Professionalism. Desire.
Image. There’s a lot of
reasons. But all of those reasons are by
choice.
Judgment
I’m very aware of my shoes.
That’s why I insist that people compliment them at the beginning of
every conversation. Basically, it
translates to “like my shoes, or you aren’t getting shit from me.” But let’s be
honest, my shoes are marginal, at best.
But, in my twisted perspective, if you acknowledge my shoes, you acknowledge
my journey. People who know me the best,
know that’s what I want. That and really
good shoes. Since I can’t afford really
good shoes, I’ll accept meaningless compliments about the one’s I can
afford. That’s also true for my
life. I can’t afford a really good one,
so at least acknowledge the one I’ve made with what I’ve got. It’s symbolic of the metaphor “walk a mile in my shoes.”

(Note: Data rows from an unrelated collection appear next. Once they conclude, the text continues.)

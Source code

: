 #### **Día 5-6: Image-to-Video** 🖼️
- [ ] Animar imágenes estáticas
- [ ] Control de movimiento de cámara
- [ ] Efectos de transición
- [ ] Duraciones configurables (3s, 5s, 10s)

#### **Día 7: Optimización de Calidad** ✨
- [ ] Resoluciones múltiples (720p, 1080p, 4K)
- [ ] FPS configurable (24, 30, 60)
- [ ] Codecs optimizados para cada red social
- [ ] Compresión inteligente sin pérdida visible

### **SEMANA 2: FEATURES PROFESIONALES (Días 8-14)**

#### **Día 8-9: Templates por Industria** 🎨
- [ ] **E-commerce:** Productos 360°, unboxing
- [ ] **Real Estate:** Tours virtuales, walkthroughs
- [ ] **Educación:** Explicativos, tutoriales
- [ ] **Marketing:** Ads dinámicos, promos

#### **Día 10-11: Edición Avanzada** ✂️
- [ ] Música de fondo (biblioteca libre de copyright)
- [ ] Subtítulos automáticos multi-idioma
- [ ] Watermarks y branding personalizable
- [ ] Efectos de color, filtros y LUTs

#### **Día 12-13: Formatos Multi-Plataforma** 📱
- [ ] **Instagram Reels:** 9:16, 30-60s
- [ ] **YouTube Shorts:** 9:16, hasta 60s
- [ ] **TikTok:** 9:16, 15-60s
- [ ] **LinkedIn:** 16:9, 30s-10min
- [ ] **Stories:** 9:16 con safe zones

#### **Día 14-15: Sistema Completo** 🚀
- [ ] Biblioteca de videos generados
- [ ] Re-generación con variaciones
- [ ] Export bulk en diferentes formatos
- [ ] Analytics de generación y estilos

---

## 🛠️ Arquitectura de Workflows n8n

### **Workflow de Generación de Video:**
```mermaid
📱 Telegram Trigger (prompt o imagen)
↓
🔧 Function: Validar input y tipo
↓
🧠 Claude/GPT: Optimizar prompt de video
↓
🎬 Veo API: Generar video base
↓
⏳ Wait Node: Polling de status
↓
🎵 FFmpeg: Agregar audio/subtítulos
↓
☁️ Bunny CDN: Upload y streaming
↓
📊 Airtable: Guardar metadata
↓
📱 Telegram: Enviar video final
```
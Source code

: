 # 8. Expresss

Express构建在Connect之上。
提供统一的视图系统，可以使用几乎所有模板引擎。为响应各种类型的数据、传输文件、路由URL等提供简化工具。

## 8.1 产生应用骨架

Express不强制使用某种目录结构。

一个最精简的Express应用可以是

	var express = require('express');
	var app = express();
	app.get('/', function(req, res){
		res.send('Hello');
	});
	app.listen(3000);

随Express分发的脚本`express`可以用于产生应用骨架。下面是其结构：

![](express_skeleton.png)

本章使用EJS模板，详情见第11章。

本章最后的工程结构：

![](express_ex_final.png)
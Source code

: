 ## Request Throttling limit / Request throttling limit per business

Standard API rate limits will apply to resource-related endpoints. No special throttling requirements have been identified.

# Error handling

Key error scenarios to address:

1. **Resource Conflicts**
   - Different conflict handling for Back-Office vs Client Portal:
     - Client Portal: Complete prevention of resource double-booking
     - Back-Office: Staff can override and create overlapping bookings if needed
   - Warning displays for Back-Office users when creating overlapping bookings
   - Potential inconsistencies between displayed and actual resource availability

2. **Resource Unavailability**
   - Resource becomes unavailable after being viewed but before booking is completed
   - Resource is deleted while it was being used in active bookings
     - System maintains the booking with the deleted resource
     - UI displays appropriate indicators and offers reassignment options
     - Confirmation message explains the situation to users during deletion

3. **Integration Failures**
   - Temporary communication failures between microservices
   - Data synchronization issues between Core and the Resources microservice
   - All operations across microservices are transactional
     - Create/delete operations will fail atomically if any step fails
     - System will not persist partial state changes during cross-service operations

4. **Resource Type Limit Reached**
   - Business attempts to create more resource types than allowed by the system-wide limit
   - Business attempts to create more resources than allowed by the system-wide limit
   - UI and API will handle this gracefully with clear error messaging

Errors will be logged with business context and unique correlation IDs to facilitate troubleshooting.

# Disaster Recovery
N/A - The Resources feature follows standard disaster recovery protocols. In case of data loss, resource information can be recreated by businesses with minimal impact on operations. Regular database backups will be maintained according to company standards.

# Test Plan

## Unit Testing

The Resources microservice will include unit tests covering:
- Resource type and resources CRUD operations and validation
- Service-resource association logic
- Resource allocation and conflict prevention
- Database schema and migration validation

And if, in the off chance, you don’t feel obligated enough
to compliment my shoes, judgment always slips in. I really want people to admire my shoes. I want others to walk down my path. I want people to acknowledge my journey. But when other people want to share their
experiences with me, I get real ambivalent.
Oh, you’re trying to save money to ensure a better future for your
family? Take your six figure income and
move on. Or, maybe, you’re having a hard
time with your child? Try to do it by
yourself. And, my favorite, you hate a
job you only have to put in a solid 10 hours in a week at? Huh. My
deepest condolences. I get real critical
when people want to tell me about their struggles. But for the love of God, those people better
respect mine.
Humility
Then, sometimes, shit gets real. Sometimes, real people with real troubles
cross my path. When I meet those people,
I am humbled immediately. These are the
people who make me eat every word I’ve ever uttered. These are the people who
have been dealt a really ugly hand, and still, come up all aces. Like my friend Albie who first walked into my
life almost four years ago. And the
first day I met him, I hated him. He
said “I need to see a doctor.” I looked
at the fins in the wings he wore on his uniform, and I said “in two weeks.” I don’t like rescue swimmers. They are arrogant and entitled and real
demanding. I looked at the wings on his
left chest and I got real indignant. I
actually said to Albie in one of our first encounters “You can’t walk because
you spent 20 years jumping out of helicopters.”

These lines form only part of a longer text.